Non-compliance with sections 2(2)(a) and 2(4)(a) of Act 34 of 1956, as amended:



Second Defendant was, at all material times hereto, a joint wrongdoer in relation to Plaintiff and First Defendant for the purposes of sections 2(1), 2(2)(a), and 2(4)(a) of the Apportionment of Damages Act 34 of 1956, as amended, as read with section 3 of that Act.



Plaintiff sued First Defendant under case number 315/05 in respect of the same damages for which he subsequently sued Second Defendant under case number 8682/08, and neither:


2.1 Joined Second Defendant as a defendant under case number 315/05, nor


2.2 Gave Second Defendant notice in accordance with section 2(2)(a) of Act 34 of 1956 before the close of pleadings in case number 315/05, nor


2.3 Prior to suing Second Defendant under case number 8682/08 did Plaintiff procure the leave of the court so to sue, on good cause shown as to why notice was not given accordance with section 2(2)(a) of that Act.

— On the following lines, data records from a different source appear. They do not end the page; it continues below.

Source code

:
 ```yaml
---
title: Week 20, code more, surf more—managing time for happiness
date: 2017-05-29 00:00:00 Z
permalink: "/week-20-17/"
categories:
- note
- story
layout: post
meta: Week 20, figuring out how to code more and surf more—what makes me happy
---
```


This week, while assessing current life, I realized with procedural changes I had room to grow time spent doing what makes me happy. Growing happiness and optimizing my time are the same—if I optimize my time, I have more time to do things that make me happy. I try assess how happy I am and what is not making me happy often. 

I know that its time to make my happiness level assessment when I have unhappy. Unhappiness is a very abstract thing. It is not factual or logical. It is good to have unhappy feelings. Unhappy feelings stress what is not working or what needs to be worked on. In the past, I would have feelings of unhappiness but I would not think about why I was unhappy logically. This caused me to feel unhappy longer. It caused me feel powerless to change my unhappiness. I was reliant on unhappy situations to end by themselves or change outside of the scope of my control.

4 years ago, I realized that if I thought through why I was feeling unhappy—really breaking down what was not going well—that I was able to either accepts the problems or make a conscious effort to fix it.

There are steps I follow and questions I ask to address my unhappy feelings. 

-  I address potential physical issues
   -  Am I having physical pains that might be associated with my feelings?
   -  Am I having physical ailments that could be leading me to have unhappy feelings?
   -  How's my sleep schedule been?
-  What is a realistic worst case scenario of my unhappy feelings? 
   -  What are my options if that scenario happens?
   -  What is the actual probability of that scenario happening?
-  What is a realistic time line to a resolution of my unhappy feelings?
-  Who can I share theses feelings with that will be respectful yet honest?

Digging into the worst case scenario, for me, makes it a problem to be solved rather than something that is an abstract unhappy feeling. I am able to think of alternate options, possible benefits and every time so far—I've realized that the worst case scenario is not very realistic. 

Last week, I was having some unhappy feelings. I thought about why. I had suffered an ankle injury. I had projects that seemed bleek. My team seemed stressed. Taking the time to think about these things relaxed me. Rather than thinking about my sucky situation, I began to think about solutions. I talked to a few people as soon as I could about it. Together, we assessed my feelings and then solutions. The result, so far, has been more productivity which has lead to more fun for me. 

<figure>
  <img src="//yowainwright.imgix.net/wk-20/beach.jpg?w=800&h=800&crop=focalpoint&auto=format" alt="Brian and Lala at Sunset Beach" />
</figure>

Accordingly, and by virtue of the provisions of section 2(4)(a) of the said Act, Plaintiff was statutorily precluded from instituting action under case number 8682/08, against Second Defendant, and his claim is fatally defective.’


[17] Accordingly, the second defendant sought an order dismissing the plaintiff’s claim against it under case number 8682/08.


[18] I pause to mention that it appears that at least three pre-trial conferences were convened and held for the purposes of dealing with the issues in the consolidated action. They were all attended by one or more representatives of the second defendant. Two of those conferences were attended by the parties’ representatives and were convened on 3 December 2008 and 21 January 2010, and the third, also attended by the parties’ representatives was convened before Gyanda J on 31 May 2013. The substance of the special plea in issue was not raised or even alluded to at any of those conferences.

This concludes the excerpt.